Celebration of Italian Cuisine
Arriving in Italy with a mind to taste the sauce, the pasta and those meatballs, you are shocked that spaghetti and meatballs is not offered in almost any menus except a few tourist catered restaurants.  From then on you will either choose to eat a lot of pizza or venture into a new tasting adventure that will make good memories when you are back home.  What to try? Here are a few suggestions.
Marinated Sardines
The menus feature what Italians call "antipasti".  These will be choices of appetizers.  There will be cold cuts of choice meats, some cheeses,  specially prepared vegetables or fish delicacies.  I promise you that these sardines won't taste like the sardines that come from a can or jar.

Bruschetta

You might find bruschetta on the menu, be assured that they will use those tasty ripe tomatoes we hardly find anymore in big grocery stores.  They will have added extra virgin olive oil and some spices on toasted bread.  You cannot beat the flavor!

Ultimate Taste!

Another specialty to try would be these shellfish that are called St. Johns.  They are cooked in an oven with butter and just a touch of spices.  This dish is more expensive but really worth it.

Cannelloni
A primi that is offered more in the south is cannelloni.  Pasta filled with mozzarella swimming in a rich tomato sauce, this is one of my favorite looked for items when we are south of Firenze.

My Spaghetti With More Sauce
Bigoli With White Sauce
In the north, particularly in the
Veneto area (Venice), you will see featured on a menu a pasta called bigoli.  This is a larger type of spaghetti.  If you like pasta I recommend you try this as restaurants that have bigoli usually make their own.   Nothing beats fresh pasta and the Italians present it with less sauce than foreigners are used to.   Don't worry it is not  impolite to ask the waiter to add more sauce before bringing it to the table.

Musso With Gnocchi
In some restaurants in the Veneto you will find musso, donkey, with a red sauce.  Cooked long for a better flavor, it is known as a comfort food.  On a cold and rainy evening, it works for me.   In the volcanic hills outside  Padova you can find this dish with gnocchi, potato dumplings made by hand.  Paired with a red wine from this area famous for the volcanic soil wine production... PERFETTO!
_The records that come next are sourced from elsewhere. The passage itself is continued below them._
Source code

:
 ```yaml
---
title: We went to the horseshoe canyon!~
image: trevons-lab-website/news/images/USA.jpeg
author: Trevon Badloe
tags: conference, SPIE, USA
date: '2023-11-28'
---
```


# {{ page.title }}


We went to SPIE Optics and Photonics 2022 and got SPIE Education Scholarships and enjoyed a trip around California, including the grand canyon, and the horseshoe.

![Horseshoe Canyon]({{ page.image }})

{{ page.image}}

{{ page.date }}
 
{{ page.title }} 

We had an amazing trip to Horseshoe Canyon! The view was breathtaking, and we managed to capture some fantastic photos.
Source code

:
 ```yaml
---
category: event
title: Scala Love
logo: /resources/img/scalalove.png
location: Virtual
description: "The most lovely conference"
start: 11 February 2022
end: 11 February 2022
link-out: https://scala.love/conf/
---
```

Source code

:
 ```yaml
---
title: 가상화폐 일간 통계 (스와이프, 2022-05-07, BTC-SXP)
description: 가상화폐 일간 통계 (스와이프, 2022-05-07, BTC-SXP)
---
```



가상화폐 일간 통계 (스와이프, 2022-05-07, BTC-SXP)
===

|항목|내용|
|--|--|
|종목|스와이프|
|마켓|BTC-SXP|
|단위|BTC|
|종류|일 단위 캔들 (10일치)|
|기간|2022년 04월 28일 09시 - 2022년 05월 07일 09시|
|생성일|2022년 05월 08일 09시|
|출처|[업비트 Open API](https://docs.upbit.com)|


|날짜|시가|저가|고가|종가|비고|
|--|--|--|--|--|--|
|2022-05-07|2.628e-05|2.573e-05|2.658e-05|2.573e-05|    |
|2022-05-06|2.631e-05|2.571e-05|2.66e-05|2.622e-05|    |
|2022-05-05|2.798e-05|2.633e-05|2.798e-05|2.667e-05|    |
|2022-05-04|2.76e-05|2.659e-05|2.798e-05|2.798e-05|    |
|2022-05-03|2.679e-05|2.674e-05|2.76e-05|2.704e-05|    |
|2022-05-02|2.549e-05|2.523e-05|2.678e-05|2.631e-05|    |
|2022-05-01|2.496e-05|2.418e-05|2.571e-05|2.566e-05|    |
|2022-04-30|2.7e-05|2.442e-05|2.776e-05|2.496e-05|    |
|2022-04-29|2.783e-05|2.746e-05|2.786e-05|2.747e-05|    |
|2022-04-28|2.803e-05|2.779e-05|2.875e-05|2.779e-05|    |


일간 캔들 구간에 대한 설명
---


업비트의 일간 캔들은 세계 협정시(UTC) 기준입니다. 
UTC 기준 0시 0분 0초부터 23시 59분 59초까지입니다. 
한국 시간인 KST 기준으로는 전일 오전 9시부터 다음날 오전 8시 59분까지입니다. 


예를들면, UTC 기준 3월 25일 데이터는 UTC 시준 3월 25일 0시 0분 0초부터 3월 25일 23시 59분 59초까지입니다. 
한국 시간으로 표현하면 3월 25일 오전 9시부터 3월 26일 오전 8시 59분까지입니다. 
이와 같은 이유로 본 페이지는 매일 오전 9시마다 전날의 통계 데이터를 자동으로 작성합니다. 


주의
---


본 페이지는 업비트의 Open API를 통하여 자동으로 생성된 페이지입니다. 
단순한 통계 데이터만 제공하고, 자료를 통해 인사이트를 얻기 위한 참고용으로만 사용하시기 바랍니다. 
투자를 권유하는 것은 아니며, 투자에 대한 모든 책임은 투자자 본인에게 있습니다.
Lastly, you may not find any vegetables on the menu, and if you wish, you can ask for contorni (side dishes).  The restaurant may have cooked seasonal vegetables, such as asparagus, spinach, zucchini or roasted potatoes.  The locals know to ask, don't be ashamed to inquire when ordering.

Ciao!
I hope that you can visit Italy and enjoy some of these tastes.  Wishing you a sunny day.  Buona Giornata!